▸ TASK STATEMENT:
Give back exactly the lines from the start of the entries below to the line holding "Alexandre Eichenberger (IBM)", that line included, and leave every picture out.

*** Opening GIVEN DATA ***

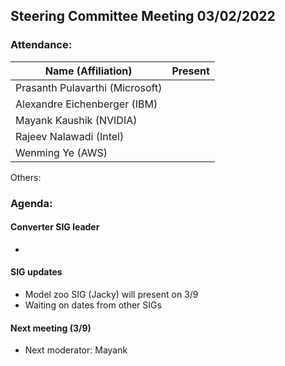 ## Steering Committee Meeting 03/02/2022

### Attendance:

| Name (Affiliation)              | Present  |
| ------------------------------- | -------- |
| Prasanth Pulavarthi (Microsoft) |       |
| Alexandre Eichenberger (IBM)    |       |
| Mayank Kaushik (NVIDIA)         |       |
| Rajeev Nalawadi (Intel)         |       |
| Wenming Ye (AWS)                |       |

Others: 

### Agenda:

  #### Converter SIG leader
  -

  #### SIG updates
  - Model zoo SIG (Jacky) will present on 3/9
  - Waiting on dates from other SIGs
  
  #### Next meeting (3/9)
  - Next moderator: Mayank
  
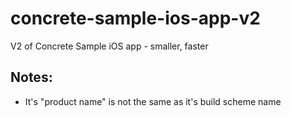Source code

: concrete-sample-ios-app-v2
==========================

V2 of Concrete Sample iOS app - smaller, faster


## Notes:

* It's "product name" is not the same as it's build scheme name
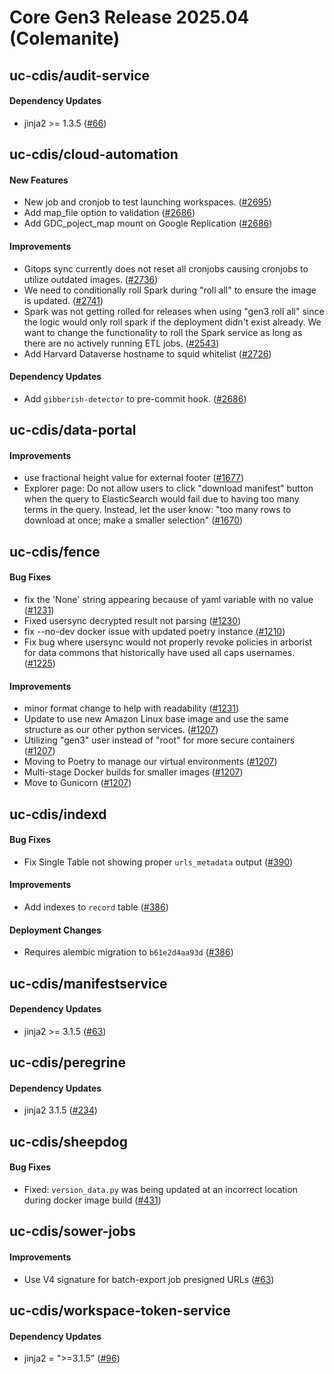 # Core Gen3 Release 2025.04 (Colemanite)
## uc-cdis/audit-service

#### Dependency Updates
  - jinja2 >= 1.3.5 ([#66](https://github.com/uc-cdis/audit-service/pull/66))

## uc-cdis/cloud-automation

#### New Features
  - New job and cronjob to test launching workspaces. ([#2695](https://github.com/uc-cdis/cloud-automation/pull/2695)) 
  - Add map_file option to validation ([#2686](https://github.com/uc-cdis/cloud-automation/pull/2686)) 
  - Add GDC_poject_map mount on Google Replication ([#2686](https://github.com/uc-cdis/cloud-automation/pull/2686)) 

#### Improvements
  - Gitops sync currently does not reset all cronjobs causing cronjobs to 
    utilize outdated images. ([#2736](https://github.com/uc-cdis/cloud-automation/pull/2736)) 
  - We need to conditionally roll Spark during "roll all" to ensure the image 
    is updated. ([#2741](https://github.com/uc-cdis/cloud-automation/pull/2741))
  - Spark was not getting rolled for releases when using "gen3 roll all" since 
    the logic would only roll spark if the deployment didn't exist already. We 
    want to change the functionality to roll the Spark service as long as there 
    are no actively running ETL jobs. ([#2543](https://github.com/uc-cdis/cloud-automation/pull/2543)) 
  - Add Harvard Dataverse hostname to squid whitelist ([#2726](https://github.com/uc-cdis/cloud-automation/pull/2726)) 

#### Dependency Updates
  - Add `gibberish-detector` to pre-commit hook. ([#2686](https://github.com/uc-cdis/cloud-automation/pull/2686)) 

## uc-cdis/data-portal

#### Improvements
  - use fractional height value for external footer ([#1677](https://github.com/uc-cdis/data-portal/pull/1677)) 
  - Explorer page: Do not allow users to click "download manifest" button when 
    the query to ElasticSearch would fail due to having too many terms in the 
    query. Instead, let the user know: "too many rows to download at once; make 
    a smaller selection" ([#1670](https://github.com/uc-cdis/data-portal/pull/1670)) 

## uc-cdis/fence

#### Bug Fixes
  - fix the 'None' string appearing because of yaml variable with no value 
    ([#1231](https://github.com/uc-cdis/fence/pull/1231))
  - Fixed usersync decrypted result not parsing ([#1230](https://github.com/uc-cdis/fence/pull/1230)) 
  - fix --no-dev docker issue with updated poetry instance ([#1210](https://github.com/uc-cdis/fence/pull/1210)) 
  - Fix bug where usersync would not properly revoke policies in arborist for 
    data commons that historically have used all caps usernames. ([#1225](https://github.com/uc-cdis/fence/pull/1225)) 

#### Improvements
  - minor format change to help with readability ([#1231](https://github.com/uc-cdis/fence/pull/1231)) 
  - Update to use new Amazon Linux base image and use the same structure as our 
    other python services. ([#1207](https://github.com/uc-cdis/fence/pull/1207))
  - Utilizing "gen3" user instead of "root" for more secure containers ([#1207](https://github.com/uc-cdis/fence/pull/1207)) 
  - Moving to Poetry to manage our virtual environments ([#1207](https://github.com/uc-cdis/fence/pull/1207)) 
  - Multi-stage Docker builds for smaller images ([#1207](https://github.com/uc-cdis/fence/pull/1207)) 
  - Move to Gunicorn ([#1207](https://github.com/uc-cdis/fence/pull/1207))

## uc-cdis/indexd

#### Bug Fixes
  - Fix Single Table not showing proper `urls_metadata` output ([#390](https://github.com/uc-cdis/indexd/pull/390)) 

#### Improvements
  - Add indexes to `record` table ([#386](https://github.com/uc-cdis/indexd/pull/386)) 

#### Deployment Changes
  - Requires alembic migration to `b61e2d4aa93d` ([#386](https://github.com/uc-cdis/indexd/pull/386)) 

## uc-cdis/manifestservice

#### Dependency Updates
  - jinja2 >= 3.1.5 ([#63](https://github.com/uc-cdis/manifestservice/pull/63))

## uc-cdis/peregrine

#### Dependency Updates
  - jinja2 3.1.5 ([#234](https://github.com/uc-cdis/peregrine/pull/234))

## uc-cdis/sheepdog

#### Bug Fixes
  - Fixed: `version_data.py` was being updated at an incorrect location during 
    docker image build ([#431](https://github.com/uc-cdis/sheepdog/pull/431))

## uc-cdis/sower-jobs

#### Improvements
  - Use V4 signature for batch-export job presigned URLs ([#63](https://github.com/uc-cdis/sower-jobs/pull/63)) 

## uc-cdis/workspace-token-service

#### Dependency Updates
  - jinja2 = ">=3.1.5" ([#96](https://github.com/uc-cdis/workspace-token-service/pull/96))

*** Closing GIVEN DATA ***

▸ EXERCISE OUTPUT:
 ## Steering Committee Meeting 03/02/2022

### Attendance:

| Name (Affiliation)              | Present  |
| ------------------------------- | -------- |
| Prasanth Pulavarthi (Microsoft) |       |
| Alexandre Eichenberger (IBM)    |       |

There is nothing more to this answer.